Mitt Romney failed in two bids for the presidency and has been adamant that he isn’t about to embark on a third. But could that be changing?

According to a CBS News report, the former Massachusetts governor is the “Republican man in demand” ahead of the November elections:

The twice-defeated White House contender is in the midst of a busy midterm campaign schedule, covering seven states and nearly 6,000 miles in five days to raise money and energy for Republican midterm candidates from Georgia to Colorado.

That has also sparked discussion that Romney might be gearing up for another go at the White House, in part because the field seems so big and unimpressive.

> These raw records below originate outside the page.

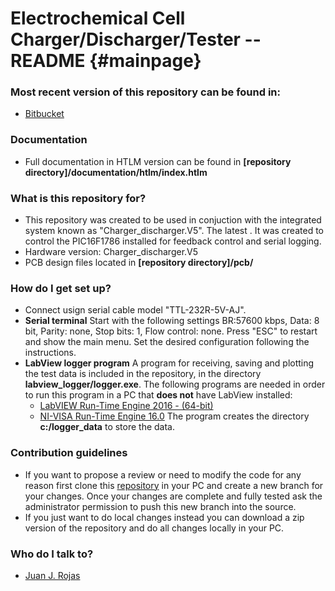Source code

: Electrochemical Cell Charger/Discharger/Tester -- README {#mainpage}
============

### Most recent version of this repository can be found in: ###

* [Bitbucket](https://bitbucket.org/juanjorojash/cell_charger_discharger/src/master/)

### Documentation ###

* Full documentation in HTLM version can be found in **[repository directory]/documentation/htlm/index.htlm**

### What is this repository for? ###

* This repository was created to be used in conjuction with the integrated system known as "Charger_discharger.V5". The latest . It was created to control the PIC16F1786 installed for feedback control and serial logging.
* Hardware version: Charger_discharger.V5
* PCB design files  located in **[repository directory]/pcb/**

### How do I get set up? ###

* Connect usign serial cable model "TTL-232R-5V-AJ". 
* **Serial terminal** Start with the following settings BR:57600 kbps, Data: 8 bit, Parity: none, Stop bits: 1, Flow control: none. Press "ESC" to restart and show the main menu. Set the desired configuration following the instructions.
* **LabView logger program** A program for receiving, saving and plotting the test data is included in the repository, in the directory **labview_logger/logger.exe**. The following programs are needed in order to run this program in a PC that **does not** have LabView installed:
	* [LabVIEW Run-Time Engine 2016 - (64-bit)](http://www.ni.com/download/labview-run-time-engine-2016/6067/en/) 
	* [NI-VISA Run-Time Engine 16.0](http://www.ni.com/download/ni-visa-run-time-engine-16.0/6188/en/)
The program creates the directory **c:/logger_data** to store the data.

### Contribution guidelines ###

* If you want to propose a review or need to modify the code for any reason first clone this [repository](https://bitbucket.org/juanjorojash/cell_charger_discharger/src/master/) in your PC and create a new branch for your changes. Once your changes are complete and fully tested ask the administrator permission to push this new branch into the source.
* If you just want to do local changes instead you can download a zip version of the repository and do all changes locally in your PC. 

### Who do I talk to? ###

* [Juan J. Rojas](mailto:juan.rojas@itcr.ac.cr)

“There’s a vacuum,” a major Republican donor, John Jordan, told CBS. “When there’s 10 people in a possible presidential field, it’s difficult for anyone to look presidential. None of these figures is overly compelling.”

For most of the past two years since his resounding defeat to President Barack Obama on election night in 2012, Romney has tried to definitively shut the door on another campaign. But that once-certain tone has shifted over the past few months, with the latest twist coming in a New York Times Magazine interview this week:

Romney, for his part, is noticeably playing along. He recently told a radio host that he was not planning on running for president but allowed that “circumstances can change.” A recent column by the conservative pundit Byron York noted that Romney had kept in close contact with many of his advisers and aides. As we spoke, Romney compared the barrage of 2016-related questions to a scene in the film “Dumb and Dumber.” After Jim Carrey’s character is flatly rejected by Lauren Holly, she tells him that there’s a one-in-a-million chance she would change her mind. “So,” Romney told me, embodying the character, “Jim Carrey says, ‘You’re telling me there’s a chance.’ ”

This was the obvious opening for me to ask if there was a chance. Romney’s response was decidedly meta — “I have nothing to add to the story” — but he then fell into the practiced political parlance of nondenial. “We’ve got a lot of people looking at the race,” he said. “We’ll see what happens.”

The Washington Post has a handy timeline of Mitt Romney’s denials since 2012, pointing to August 26 of this year as the moment when his definitive “no” became less definitive. It was on that day that he told conservative radio personality Hugh Hewitt:

Someone else has a better chance than I do. And that’s what we believe, and that’s why I’m not running, and you know, circumstances can change, but I’m just not going to let my head go there.

And then there was this quirk on Romney’s recent Utah voter registration form: he declined to choose a political party affiliation.

Mitt Romney voter registration

Could this be a forward-thinking political move to shift away from the much-maligned two-party system ahead of the 2016 election? Does Romney just want to stay politically relevant? Or is it all meaningless?

It will be a while before we know whether “Mitt Romney 2016” is a real possibility or just a pipe dream among some Republicans, but Romney himself doesn’t appear willing to kill the renewed speculation just yet.